Productivity tips can seem like silver bullets that promise to transform you into a hyper-focused professional, Monique Valcour writes for Harvard Business Review.
In reality, you could read a hundred articles on productivity and still have trouble focusing, writes Valcour, an executive coach and management professor.
Learning how to focus involves more trial and error than most professionals expect, and it's easy to feel discouraged when widely recommend tips don't seem to work, she writes. When you find yourself in a productivity rut, Valcourt identifies seven mistakes you may be making.

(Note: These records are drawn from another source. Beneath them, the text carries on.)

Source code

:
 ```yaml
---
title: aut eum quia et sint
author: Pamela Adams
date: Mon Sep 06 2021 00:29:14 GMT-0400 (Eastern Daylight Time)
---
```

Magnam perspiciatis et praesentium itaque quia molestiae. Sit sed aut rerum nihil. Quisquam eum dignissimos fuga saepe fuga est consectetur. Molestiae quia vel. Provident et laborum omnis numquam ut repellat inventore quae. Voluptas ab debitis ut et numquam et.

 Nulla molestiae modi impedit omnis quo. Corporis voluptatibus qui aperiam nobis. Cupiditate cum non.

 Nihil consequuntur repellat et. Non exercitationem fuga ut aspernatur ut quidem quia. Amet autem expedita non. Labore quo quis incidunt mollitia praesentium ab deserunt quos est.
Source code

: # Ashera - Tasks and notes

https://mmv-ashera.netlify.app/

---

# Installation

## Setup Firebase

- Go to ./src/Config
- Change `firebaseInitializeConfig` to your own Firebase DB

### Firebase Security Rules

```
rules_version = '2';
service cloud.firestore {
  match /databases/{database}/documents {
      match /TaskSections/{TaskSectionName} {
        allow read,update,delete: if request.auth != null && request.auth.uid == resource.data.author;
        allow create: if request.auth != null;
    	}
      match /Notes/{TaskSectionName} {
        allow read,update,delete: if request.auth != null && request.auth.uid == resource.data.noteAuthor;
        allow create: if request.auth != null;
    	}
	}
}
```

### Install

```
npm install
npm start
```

1: You assume that what works for others must work for you
Everyone approaches work differently. The types of deadlines or goals that work for your colleagues may not work for you, Valcour writes. If you find yourself feeling constrained by one approach, it may not be the right one for you, she notes.
2: You don't experiment
If one approach isn't working for you, try a different one. Even if a productivity tip doesn't sharpen your focus, you'll learn something about your work preferences in the process, Valcour writes.
3: You don't listen to your body
If you listen to your body's aches and pains, you may be able pinpoint the moments in your workday where you need a break. A tightness in your shoulders, for example, signals that it's time to stretch or take a walk around the block, Valcour writes.

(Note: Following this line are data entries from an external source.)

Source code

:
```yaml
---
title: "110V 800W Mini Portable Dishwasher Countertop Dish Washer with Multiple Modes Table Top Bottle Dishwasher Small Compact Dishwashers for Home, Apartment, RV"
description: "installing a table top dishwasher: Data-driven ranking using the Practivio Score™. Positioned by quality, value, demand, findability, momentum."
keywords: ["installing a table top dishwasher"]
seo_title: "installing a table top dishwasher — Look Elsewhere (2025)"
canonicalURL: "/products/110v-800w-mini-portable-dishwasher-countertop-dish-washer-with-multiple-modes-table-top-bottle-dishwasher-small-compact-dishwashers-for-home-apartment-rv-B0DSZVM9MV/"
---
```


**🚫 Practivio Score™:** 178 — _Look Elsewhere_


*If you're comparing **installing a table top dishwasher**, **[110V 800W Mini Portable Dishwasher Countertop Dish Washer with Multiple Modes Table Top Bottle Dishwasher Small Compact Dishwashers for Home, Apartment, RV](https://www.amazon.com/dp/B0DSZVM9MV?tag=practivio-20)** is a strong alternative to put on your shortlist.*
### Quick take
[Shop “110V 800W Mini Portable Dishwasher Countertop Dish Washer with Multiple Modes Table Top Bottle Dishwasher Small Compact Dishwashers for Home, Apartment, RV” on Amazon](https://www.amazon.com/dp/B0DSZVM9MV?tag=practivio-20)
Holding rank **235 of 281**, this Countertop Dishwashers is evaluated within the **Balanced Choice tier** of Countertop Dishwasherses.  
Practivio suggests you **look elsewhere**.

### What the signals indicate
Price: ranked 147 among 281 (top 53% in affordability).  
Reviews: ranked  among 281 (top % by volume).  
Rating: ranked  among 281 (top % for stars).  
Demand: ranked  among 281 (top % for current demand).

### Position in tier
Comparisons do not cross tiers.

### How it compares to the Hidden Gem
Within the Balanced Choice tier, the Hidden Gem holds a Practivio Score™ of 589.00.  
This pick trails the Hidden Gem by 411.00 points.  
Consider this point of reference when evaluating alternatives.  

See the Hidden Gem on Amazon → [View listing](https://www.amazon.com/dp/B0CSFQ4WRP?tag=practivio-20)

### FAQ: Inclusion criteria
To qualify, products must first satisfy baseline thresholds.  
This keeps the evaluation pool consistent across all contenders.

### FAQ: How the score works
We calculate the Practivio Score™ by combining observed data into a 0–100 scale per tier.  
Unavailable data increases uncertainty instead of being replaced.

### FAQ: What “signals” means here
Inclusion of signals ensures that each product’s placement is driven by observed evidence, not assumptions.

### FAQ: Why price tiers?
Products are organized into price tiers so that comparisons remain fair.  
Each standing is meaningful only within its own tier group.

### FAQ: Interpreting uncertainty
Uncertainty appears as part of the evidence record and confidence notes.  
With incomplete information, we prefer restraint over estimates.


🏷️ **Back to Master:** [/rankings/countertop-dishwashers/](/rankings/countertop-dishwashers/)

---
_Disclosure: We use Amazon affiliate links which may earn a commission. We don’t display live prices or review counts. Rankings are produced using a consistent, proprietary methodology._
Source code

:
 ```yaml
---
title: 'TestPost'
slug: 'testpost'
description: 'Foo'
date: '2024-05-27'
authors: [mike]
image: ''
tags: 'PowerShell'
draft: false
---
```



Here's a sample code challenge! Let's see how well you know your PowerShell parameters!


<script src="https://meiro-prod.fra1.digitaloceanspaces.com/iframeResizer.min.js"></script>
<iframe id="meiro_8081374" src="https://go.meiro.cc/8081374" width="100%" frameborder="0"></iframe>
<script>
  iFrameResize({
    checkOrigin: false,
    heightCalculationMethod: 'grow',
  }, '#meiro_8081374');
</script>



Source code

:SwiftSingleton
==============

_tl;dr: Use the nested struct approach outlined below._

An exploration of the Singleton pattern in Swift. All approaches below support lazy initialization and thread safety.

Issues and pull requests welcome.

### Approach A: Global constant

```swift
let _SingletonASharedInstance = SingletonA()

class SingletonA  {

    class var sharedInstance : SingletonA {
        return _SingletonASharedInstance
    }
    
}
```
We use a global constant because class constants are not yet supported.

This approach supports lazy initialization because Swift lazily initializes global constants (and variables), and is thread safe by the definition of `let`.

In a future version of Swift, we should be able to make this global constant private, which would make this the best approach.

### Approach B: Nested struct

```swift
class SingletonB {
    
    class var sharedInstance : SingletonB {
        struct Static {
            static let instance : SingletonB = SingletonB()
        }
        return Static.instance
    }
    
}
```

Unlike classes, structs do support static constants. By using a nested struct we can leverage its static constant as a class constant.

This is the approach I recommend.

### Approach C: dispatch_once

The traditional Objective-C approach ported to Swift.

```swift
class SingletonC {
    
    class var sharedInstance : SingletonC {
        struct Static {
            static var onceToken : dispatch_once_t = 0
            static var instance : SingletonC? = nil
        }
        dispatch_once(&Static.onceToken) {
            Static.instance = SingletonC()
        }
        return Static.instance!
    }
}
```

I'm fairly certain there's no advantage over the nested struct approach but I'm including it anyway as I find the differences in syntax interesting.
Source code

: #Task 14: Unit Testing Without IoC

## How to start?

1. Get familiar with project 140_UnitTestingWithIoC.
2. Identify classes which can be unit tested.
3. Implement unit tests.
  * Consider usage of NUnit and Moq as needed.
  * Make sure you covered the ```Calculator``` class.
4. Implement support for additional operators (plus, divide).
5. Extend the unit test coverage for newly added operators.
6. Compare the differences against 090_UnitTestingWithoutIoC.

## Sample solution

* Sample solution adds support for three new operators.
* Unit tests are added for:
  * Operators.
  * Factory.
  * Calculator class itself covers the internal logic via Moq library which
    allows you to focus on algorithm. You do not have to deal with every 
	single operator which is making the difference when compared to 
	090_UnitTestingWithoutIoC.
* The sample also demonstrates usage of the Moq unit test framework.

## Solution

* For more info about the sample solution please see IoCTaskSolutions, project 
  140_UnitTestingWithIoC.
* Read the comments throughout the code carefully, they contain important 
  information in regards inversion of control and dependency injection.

5 indicators of burnout—and Melinda Gates' advice for avoiding it
4: You don't organize a "downhill start"
Optimize your workflow by giving yourself a "downhill start," recommends Theresa Glomb, a professor at the University of Minnesota. That is, set yourself up for success by creating work conditions that make it easy to get started and stay motivated, Valcour writes.
5: You don't practice self-compassion
When you feel defeated, make sure to acknowledge your frustration, she writes. Instead of berating yourself, practice self-compassion by remembering your unique strengths, she adds.
6: You don't find the meaning in each task
It can be especially difficult to power through tasks that feel unimportant, Valcour notes. To stay motivated during those tedious tasks, find their connection to your core values, she writes.
7: You forget what's at stake
Before you jump down that internet rabbit hole, ask yourself whether the time you'll spend surfing the web is worth the time you'll lose to complete your tasks, Valcour writes, (Valcour, Harvard Business review, 12/8).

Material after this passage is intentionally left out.